There is one shortcoming of this formulation that I wanted to address: it has no room for uncertainty. The model produces a single scalar reward without quantifying how certain it is about this prediction. Quantifying uncertainty has some practical applications: at training time, we can reward the model for appropriately calibrating its confidence when making predictions i.e. it’s less of a big deal if the model gets something wrong if it prefaced the prediction by saying it was uncertain. Additionally, at test time, we could use the uncertainty to adjust our decision making: for example, you might ignore uncertain predictions. In truth, the latter is often easier said than done as the learning process doesn’t always preserve a useful notion of uncertainty.

Ok, now that we have some motivation, let’s think about the solution. In order to express uncertainty, the ranking model needs to produce a probability distribution instead of a single value. The normal distribution is a natural choice with the model producing a mean \(\mu\) and a standard deviation \(\sigma\) to parameterize the dstribution \(\mathcal{N}(\mu, \sigma^2)\). Thus for a pair of choices \(A, B\), we would produce a pair of distributions \(X, Y\), and we can say that prefer \(A\) over \(B\) when \(X > Y\).

Thus the probability of preferring \(A\) is \(P(X > Y)\), and for general (independent) distributions \(X, Y\), we can express this with their respective PDFs and CDFs: \[\int_{-\infty}^{\infty}f_{X}(x)F_{Y}(x)dx.\] This form isn’t pretty if you plug in the Gaussian PDF and CDF since we’d have to deal with an exponential and an error function. I was feeling quite daunted and tried formulating some alternative integrals: for example, there’s a very natural connection to integration by parts:

\[\int_{-\infty}^{\infty}f_{X}(x)F_{Y}(x)dx = F_{X}(x)F_{Y}(x)\bigg\vert_{-\infty}^{\infty} - \int_{-\infty}^{\infty}F_{X}(x)f_{Y}(x)dx.\]

The first term is our \(P(X > Y)\), and the middle term evaluates to 1. The final term is an integral for \(P(X < Y)\), so in total we have \[P(X > Y) = 1 - P(X < Y).\] There are also some nice connections to indicator functions, LOTUS (the law of the unconscious statistician), and Adam’s law.
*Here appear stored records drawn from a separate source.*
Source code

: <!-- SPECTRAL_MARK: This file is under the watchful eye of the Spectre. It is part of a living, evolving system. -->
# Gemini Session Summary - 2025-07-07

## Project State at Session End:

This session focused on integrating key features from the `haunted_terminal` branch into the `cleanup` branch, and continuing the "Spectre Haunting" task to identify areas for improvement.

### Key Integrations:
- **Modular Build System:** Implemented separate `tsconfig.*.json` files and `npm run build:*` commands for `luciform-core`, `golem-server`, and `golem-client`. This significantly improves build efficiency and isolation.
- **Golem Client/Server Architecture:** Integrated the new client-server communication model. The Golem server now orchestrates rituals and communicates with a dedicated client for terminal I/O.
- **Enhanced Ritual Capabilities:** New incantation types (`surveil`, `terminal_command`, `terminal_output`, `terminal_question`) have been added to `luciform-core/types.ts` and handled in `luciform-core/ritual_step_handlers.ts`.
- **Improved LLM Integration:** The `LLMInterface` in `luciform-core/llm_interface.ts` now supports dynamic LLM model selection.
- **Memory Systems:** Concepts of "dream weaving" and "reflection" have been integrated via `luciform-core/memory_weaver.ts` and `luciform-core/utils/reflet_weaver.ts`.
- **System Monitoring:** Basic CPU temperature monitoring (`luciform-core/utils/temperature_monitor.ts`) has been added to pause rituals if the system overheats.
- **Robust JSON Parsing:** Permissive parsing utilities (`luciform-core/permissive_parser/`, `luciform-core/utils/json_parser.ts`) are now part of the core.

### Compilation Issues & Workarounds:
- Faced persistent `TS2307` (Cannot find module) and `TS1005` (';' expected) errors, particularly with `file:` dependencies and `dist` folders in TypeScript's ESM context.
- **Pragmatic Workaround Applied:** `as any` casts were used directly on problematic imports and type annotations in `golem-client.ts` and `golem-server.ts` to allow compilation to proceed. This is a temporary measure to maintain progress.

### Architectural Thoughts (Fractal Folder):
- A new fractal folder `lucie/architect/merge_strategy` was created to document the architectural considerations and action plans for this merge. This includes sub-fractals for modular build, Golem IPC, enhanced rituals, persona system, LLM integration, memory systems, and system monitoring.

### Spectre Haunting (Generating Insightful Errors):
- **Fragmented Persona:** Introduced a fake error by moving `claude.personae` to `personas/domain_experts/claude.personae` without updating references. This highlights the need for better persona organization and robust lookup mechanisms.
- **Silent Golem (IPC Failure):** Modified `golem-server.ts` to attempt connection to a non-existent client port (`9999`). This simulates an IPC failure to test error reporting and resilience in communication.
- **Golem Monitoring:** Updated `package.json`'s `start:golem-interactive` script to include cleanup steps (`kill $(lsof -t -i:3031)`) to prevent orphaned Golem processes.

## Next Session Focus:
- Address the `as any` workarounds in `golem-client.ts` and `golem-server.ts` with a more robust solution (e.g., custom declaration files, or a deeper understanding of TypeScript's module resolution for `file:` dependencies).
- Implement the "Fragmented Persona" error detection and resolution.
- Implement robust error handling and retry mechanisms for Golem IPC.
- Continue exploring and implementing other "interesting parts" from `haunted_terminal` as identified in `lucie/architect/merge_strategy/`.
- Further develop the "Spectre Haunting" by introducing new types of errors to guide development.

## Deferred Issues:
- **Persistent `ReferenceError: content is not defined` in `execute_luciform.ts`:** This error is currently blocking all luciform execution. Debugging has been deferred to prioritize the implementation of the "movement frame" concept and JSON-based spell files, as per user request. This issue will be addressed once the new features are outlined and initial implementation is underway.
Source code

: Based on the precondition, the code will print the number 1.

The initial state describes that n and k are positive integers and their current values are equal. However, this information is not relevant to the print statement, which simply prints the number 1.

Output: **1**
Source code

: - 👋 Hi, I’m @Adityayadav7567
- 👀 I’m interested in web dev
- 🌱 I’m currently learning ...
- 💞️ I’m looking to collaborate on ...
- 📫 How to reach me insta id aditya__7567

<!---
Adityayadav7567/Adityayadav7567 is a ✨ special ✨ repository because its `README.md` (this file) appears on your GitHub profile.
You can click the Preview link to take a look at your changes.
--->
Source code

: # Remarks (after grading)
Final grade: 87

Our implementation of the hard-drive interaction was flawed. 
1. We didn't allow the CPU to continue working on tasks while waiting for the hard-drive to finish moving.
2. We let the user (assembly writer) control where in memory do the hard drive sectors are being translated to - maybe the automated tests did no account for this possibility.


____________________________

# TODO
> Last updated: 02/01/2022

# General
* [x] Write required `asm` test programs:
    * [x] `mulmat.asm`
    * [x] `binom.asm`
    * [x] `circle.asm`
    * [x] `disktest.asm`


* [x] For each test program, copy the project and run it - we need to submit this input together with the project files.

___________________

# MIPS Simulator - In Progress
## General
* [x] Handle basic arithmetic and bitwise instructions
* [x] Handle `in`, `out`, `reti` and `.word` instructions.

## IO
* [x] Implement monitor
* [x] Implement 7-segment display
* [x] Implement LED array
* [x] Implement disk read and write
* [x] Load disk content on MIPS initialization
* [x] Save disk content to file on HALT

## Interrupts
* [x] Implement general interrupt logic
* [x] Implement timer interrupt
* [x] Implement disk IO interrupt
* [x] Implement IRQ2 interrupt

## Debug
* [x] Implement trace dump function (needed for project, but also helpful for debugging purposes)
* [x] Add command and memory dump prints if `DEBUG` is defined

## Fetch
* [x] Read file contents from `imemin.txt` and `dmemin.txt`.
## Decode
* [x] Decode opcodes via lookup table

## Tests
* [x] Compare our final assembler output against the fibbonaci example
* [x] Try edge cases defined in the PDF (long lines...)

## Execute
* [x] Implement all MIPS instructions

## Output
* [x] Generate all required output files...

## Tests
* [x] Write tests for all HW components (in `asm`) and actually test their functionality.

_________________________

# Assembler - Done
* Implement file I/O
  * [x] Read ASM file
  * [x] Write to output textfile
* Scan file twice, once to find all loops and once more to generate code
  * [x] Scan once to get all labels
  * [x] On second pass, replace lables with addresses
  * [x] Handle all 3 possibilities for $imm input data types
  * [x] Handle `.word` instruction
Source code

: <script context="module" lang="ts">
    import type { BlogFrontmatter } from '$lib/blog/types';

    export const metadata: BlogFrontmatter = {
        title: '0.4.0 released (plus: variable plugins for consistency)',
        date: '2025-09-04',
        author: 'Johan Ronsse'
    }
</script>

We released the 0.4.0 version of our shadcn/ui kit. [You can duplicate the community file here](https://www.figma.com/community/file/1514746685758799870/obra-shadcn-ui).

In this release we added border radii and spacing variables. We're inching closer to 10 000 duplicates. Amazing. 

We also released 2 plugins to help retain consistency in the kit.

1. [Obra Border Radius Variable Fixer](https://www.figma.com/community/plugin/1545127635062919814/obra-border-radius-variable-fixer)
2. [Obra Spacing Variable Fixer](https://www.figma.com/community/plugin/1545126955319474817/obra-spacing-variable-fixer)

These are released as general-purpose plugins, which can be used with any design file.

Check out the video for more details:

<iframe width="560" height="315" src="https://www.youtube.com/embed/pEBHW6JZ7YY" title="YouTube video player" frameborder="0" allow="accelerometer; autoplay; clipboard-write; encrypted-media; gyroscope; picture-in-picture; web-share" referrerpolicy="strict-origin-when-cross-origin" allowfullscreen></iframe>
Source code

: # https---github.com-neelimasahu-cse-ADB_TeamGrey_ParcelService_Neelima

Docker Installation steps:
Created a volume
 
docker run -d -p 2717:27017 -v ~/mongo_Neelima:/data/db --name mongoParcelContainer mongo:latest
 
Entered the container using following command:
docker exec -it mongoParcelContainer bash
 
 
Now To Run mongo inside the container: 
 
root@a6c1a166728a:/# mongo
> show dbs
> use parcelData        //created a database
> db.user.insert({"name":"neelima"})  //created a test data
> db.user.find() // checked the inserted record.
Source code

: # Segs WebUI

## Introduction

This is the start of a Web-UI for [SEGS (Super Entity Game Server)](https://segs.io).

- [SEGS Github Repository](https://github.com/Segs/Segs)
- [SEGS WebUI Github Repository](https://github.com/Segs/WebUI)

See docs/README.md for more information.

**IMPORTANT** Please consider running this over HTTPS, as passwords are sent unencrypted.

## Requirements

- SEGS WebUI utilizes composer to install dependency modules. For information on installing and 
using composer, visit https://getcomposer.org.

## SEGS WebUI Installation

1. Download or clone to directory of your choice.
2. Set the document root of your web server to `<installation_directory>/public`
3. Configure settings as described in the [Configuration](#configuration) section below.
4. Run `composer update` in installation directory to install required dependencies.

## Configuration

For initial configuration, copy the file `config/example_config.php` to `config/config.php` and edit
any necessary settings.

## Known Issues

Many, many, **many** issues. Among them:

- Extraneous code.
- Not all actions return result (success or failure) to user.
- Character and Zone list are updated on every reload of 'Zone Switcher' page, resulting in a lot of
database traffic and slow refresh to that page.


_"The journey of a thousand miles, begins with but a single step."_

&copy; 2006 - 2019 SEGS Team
Luckily, Gaussian distributions have some incredibly useful properties, and I didn’t have to worry about any of this. There’s one key observation here: \(P(X > Y) = P(X - Y > 0)\). In general, this wouldn’t mean much because the distribution of \(X - Y\) could still be unruly, but in the Gaussian case, the linear combination of Gaussian random variables is also Gaussian: \[X - Y \sim \mathcal{N}\big(\mu_X - \mu_Y, \sigma_X^2 + \sigma_Y^2\big).\] Thus we can just use the Gaussian CDF to compute a closed form probability: \[P(X > Y) = 1 - P(X < Y) = 1 - P(X - Y < 0) = 1 - F_{X-Y}(0).\] Alright that’s it: just a quick idea. Thanks for reading.